Children with secondary cleft palates
and midface craniosynostosis rarely respond to antibiotics, and usually require
tympanostomy tube placement for ETD. Often, tubes will be needed until early
to mid adolescence. Unilateral jugular dehiscences may be more common in patients
with craniosynostosis, so careful preoperative examination should be performed
in these patients. In addition, poor eustachian tube function in these patients
precludes successful tympanoplasty until mid to late adolescence.1
Speech Disorders:
Hypernasality-
Cleft palate repair often leads to
velopharyngeal incompetence (VPI) and an associated hypernasal speech. Hypernasality
also characterizes "deaf speech", observed with craniofacial anomalies and a hearing
loss of more than 30dB. Hypernasality can often be substantially reduced with
speech therapy. If the child is at least 5 years old and speech therapy has failed,
palatopharyngoplasty (UPPP) is often performed with good results. Again, UPPP
should not be performed on patients with glossoptosis and obstructive symptoms.1
Hyponasality-
Hyponasality is due to nasal airway
obstruction, and is commonly seen in patients with craniofacial anomalies that
involve a posterior displacement of the midface. Similar hyponasality occurs with
bilateral choanal atresia and iatrogenic velopharyngeal atresia (e.g. due to UPPP).

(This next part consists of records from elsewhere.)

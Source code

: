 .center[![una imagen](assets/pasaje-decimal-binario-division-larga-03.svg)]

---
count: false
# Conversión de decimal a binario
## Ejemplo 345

These patients often respond to adenoidectomy, and repair of choanal atresia if
present.
Hoarseness-
Hoarseness in common in patients with
VPI due to vocal nodules that develop in response to compensatory increased laryngeal
activity. The treatment of choice is correction of the VPI. Hoarseness may also
occur after nasotracheal intubation.
Common Syndromes and Sequences
in Otolaryngology:
Pierre Robin Sequence:
Pierre Robin sequence is the combination
of micrognathia, cleft palate, and glossoptosis, which occurs in about 1 in 8,500
births. It is seen with a variety of disorders, including those due to monogenic
or chromosomal abnormalities, teratogens, and disruptions. One fourth of children
with Pierre Robin sequence have a specific syndrome, another one third have multiple
anomalies but no specific syndrome, and the remaining 40% occur in isolation.

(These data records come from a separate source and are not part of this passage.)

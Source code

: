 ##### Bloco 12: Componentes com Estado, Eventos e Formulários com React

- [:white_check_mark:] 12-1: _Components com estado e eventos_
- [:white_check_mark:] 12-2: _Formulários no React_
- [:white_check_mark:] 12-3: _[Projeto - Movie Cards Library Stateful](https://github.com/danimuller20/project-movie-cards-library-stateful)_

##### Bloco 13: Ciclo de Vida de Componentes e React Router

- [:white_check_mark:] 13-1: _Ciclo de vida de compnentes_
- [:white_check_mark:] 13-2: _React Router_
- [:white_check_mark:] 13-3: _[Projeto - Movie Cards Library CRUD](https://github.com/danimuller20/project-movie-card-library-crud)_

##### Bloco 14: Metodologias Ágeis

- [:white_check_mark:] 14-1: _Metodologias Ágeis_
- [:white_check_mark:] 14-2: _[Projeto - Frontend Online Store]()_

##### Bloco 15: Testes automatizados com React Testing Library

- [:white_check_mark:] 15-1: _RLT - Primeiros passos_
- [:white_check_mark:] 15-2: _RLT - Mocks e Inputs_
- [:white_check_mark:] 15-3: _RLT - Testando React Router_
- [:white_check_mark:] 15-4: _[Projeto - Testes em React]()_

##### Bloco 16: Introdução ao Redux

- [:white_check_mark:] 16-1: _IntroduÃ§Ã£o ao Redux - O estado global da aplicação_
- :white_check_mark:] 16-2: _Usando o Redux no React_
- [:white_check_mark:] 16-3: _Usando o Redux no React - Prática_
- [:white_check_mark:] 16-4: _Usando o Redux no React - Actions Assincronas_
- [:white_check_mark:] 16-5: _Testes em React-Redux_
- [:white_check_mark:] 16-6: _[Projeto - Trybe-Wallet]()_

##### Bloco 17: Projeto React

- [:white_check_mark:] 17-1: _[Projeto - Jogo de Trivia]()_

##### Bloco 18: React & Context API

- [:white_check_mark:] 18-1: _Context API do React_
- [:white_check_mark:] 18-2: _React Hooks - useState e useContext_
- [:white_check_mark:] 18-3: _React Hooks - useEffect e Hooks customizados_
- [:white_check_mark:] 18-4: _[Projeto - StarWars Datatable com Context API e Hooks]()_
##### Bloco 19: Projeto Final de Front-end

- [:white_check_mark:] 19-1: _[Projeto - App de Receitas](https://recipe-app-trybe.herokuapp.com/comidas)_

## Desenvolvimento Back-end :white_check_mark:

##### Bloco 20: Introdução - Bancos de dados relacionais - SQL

The syndrome most commonly seen in patients with Pierre Robin sequence is Stickler
syndrome (about 12%). Because of the ocular problems associated with Stickler
syndrome (myopia, retinal detachment due to connective tissue disorder), patients
with Pierre Robin sequence should have a careful eye examination. Ear, heart,
and limb anomalies are also seen with increased frequency in Robin sequence children.

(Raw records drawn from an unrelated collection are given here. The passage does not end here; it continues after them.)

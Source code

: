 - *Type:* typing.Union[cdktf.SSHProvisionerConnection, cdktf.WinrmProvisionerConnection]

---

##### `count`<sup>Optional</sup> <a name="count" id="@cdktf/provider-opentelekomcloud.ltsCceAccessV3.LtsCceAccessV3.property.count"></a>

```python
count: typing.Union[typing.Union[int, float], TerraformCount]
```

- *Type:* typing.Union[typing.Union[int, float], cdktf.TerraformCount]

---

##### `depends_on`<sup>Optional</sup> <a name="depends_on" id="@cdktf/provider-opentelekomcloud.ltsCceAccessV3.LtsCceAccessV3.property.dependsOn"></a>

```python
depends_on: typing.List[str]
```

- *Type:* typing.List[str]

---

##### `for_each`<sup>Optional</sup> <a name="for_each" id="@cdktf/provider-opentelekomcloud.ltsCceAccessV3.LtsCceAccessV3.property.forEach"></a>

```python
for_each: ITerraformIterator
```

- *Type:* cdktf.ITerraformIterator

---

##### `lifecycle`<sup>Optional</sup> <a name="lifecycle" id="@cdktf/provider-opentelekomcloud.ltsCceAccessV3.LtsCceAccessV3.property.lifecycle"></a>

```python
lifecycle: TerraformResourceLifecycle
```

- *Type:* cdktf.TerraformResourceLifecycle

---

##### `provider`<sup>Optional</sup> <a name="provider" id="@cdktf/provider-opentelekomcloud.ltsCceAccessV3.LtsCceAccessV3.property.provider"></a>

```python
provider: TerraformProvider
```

The basic defect in Robin sequence
is thought to be mandibular hypoplasia which may occur by at least four different
mechanisms. Oligohydromnios decreases fetal movement, and may restrict mandibular
growth by compressing the chin against the chest. Hypotonia may inhibit mouth
opening and thereby restrict mandibular exercise. Systemic growth deficiencies
may cause intrinsic mandibular hypoplasia. Connective tissue disorders may cause
intrinsic mandibular hypoplasia and inhibit palatal closure.
The resulting mandibular hypoplasia
causes a posterior displacement of the tongue. A wide U shaped cleft palate
is caused by the tongue partially interposing between the palatal folds. Micrognathia
results in decrease support for the tongue, which leads to glossoptosis (postero-inferior
position of tongue).2
Airway and hearing problems are
common in patients with Robin sequence.
Airway:
Glossoptosis causes a ball valve effect
in the posterior pharynx, allowing air to excape, but not enter the lungs. This,
in turn, leads to episodic cyanosis and sternal retractions, worse in the supine
position. Respiratory difficulty frequently occurs within the 1st week of life.
Asphyxia has occurred from the tongue becoming lodged in the cleft palate, thereby
occluding the nasopharyx. Failure to thrive is common in these patients, and can
often be reversed by placement of a nasopharyngeal airway. Cor pulmonale may develop
in severe cases, and is treated with nasopharyngeal airway placement or tracheostomy.
2
Hearing:
Otitis media is common in these patients,
and is due to eustachian tube dysfunction, complicated by the cleft palate.
Feeding:
Poor feeding is common, and probably
results from lack of tongue control.
Trisomy 21 syndrome(Down Syndrome)
Down syndrome is the most common of
all malformation syndromes. In 1866, Langdon Down described a condition that he
called "mongolian idiocy". Down syndrome occurs in about 1/650 live births. The
majority of trisomy 21 conceptions end in spontaneous abortions.2
The syndrome is due to a nondisjunction
(95%) of chromosome 21 or translocation (5%) of the q22 segment to another chromosome.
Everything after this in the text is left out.